Il n'y arriverait pas. Il n'était pas prêt, du moins, il s'en était persuadé.
Swann attrapa son blouson dans l'entrée et sortit de chez lui en claquant la porte. Il rabattit sa capuche sur sa tête, enfouit ses mains dans ses poches et marcha jusqu'à arriver devant la maison en fête de Stan, une vieille connaissance de la fac qui organisait des soirées pratiquement tous les week-ends.
Il poussa le portail de la grande maison et se retrouva dans le jardin bondé. Des gens dansaient, verre à la main, d'autres plongeaient la tête la première dans l'immense piscine de la belle demeure et plus loin, on pouvait même apercevoir des groupes jouant au beer pong. La musique était si forte qu'on l'entendait au bout de la rue, les effluves d'alcool flottaient dans l'air et les nombreuses lumières néons se reflétaient dans l'eau de la piscine.
Swann continua d'avancer après un court moment d'hésitation et dépassa les nombreux danseurs alcoolisés pour pénétrer dans la maison où il se fraya tant bien que mal un chemin.
Il parvint finalement à atteindre la cuisine, où il se servit une bonne dose du mélange un peu douteux posé sur le plan de travail et s'empressa de le porter à ses lèvres.
De nombreux verres plus tard, Swann dansait joyeusement sur la piste de danse improvisée. Il était là, comme si tout allait pour le mieux et qu'il ne venait pas de planter son ami.
Il finit d'une traite un nouveau verre avant de s'en resservir. Cela faisait déjà de nombreuses minutes qu'il enchaînait de la sorte, comme si son estomac n'avait aucune limite. Et puis, il repartait déjà sur la piste de danse, en s'arrêtant quelques fois pour avaler une gorgée.
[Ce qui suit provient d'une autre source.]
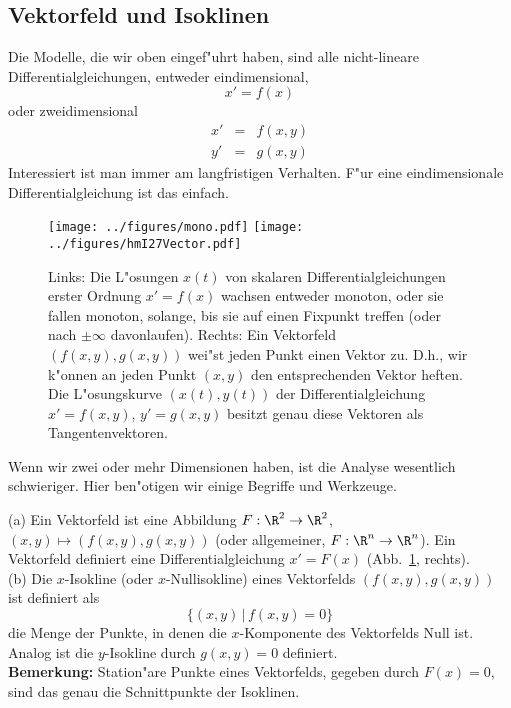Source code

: \subsection{Vektorfeld und Isoklinen}

Die Modelle, die wir oben eingef"uhrt haben, sind alle nicht-lineare 
Differentialgleichungen, entweder eindimensional,
$$ x' = f(x)$$
oder zweidimensional
\begin{eqnarray*}
x' & = & f(x,y)\\
y' &=& g(x,y)
\end{eqnarray*}
Interessiert ist man immer am langfristigen Verhalten. F"ur eine eindimensionale 
Differentialgleichung ist das einfach.
\begin{figure}
\begin{center}
\texttt{[image: ../figures/mono.pdf]}
\texttt{[image: ../figures/hmI27Vector.pdf]}
\end{center}
\caption{Links: Die L"osungen $x(t)$ von skalaren Differentialgleichungen erster Ordnung $x'=f(x)$ 
wachsen entweder monoton, oder sie fallen monoton, solange, bis sie auf einen Fixpunkt treffen (oder nach $\pm\infty$ davonlaufen). 
Rechts: Ein Vektorfeld $(f(x,y), g(x,y))$ wei"st jeden Punkt einen Vektor zu. D.h., wir k"onnen an jeden Punkt $(x,y)$ den entsprechenden Vektor heften. Die L"osungskurve $(x(t),y(t))$ der Differentialgleichung $x'=f(x,y)$, 
$y'=g(x,y)$ besitzt genau diese Vektoren als Tangentenvektoren.}\label{odeMono}
\end{figure}


Wenn wir zwei oder mehr Dimensionen haben, ist die Analyse wesentlich schwieriger. 
Hier ben"otigen wir einige Begriffe und Werkzeuge. 

\begin{sdefi} (a) Ein Vektorfeld ist eine Abbildung 
$F:\R^2\rightarrow\R^2$, $(x,y)\mapsto(f(x,y), g(x,y))$  
(oder allgemeiner, $F:\R^n\rightarrow\R^n$). Ein Vektorfeld definiert eine
Differentialgleichung $x' = F(x)$ (Abb.~\ref{odeMono}, rechts). \\
(b) Die $x$-Isokline (oder $x$-Nullisokline) eines Vektorfelds $(f(x,y), g(x,y))$ 
ist definiert als
$$\{(x,y)\,|\, f(x,y)=0\}$$
die Menge der Punkte, in denen die $x$-Komponente des Vektorfelds Null ist. 
Analog ist die $y$-Isokline durch $g(x,y)=0$ definiert.\\
{\bf Bemerkung:}  Station"are Punkte eines Vektorfelds, gegeben durch $F(x)=0$, 
 sind das genau die  Schnittpunkte der Isoklinen.
\end{sdefi}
Lorsque la musique s'arrêta pour laisser place à une nouvelle, le regard de Swann croisa celui d'une jeune femme aux longs cheveux bruns, ou peut-être noirs ? Difficile d'y voir correctement avec toutes ces lumières colorées et la vue quelque peu brouillée par l'alcool. Elle lui sourit amicalement et détourna le regard vers sa meilleure amie qui lui parlait en agitant ses mains autour d'elle.
Swann ne se détourna pas pour autant, au contraire, il s'avança jusqu'à la jeune fille et se planta juste à côté d'elle. L'amie de la fille le remarqua et s'éloigna en lançant un clin d'œil à celle-ci.
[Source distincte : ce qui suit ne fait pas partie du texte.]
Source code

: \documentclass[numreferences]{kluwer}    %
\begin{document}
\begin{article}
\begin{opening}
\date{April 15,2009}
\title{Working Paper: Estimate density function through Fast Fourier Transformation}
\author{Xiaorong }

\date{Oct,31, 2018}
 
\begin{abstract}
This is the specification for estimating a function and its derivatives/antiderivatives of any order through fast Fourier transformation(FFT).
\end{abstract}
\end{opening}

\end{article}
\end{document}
— Ça va, tu t'amuses bien ? lança Swann.
La fille hocha négativement la tête en replaçant une mèche de cheveux derrière son oreille et avalant une gorgée.
— Pas vraiment, je suis là à cause d'elle, dit-elle timidement en désignant sa copine.
— Ah, pourquoi t'aimes pas ?
— Ce n'est pas que je n'aime pas... Je n'ai juste pas l'habitude. Mais c'est son anniversaire, j'étais obligée de venir, souffla la fille.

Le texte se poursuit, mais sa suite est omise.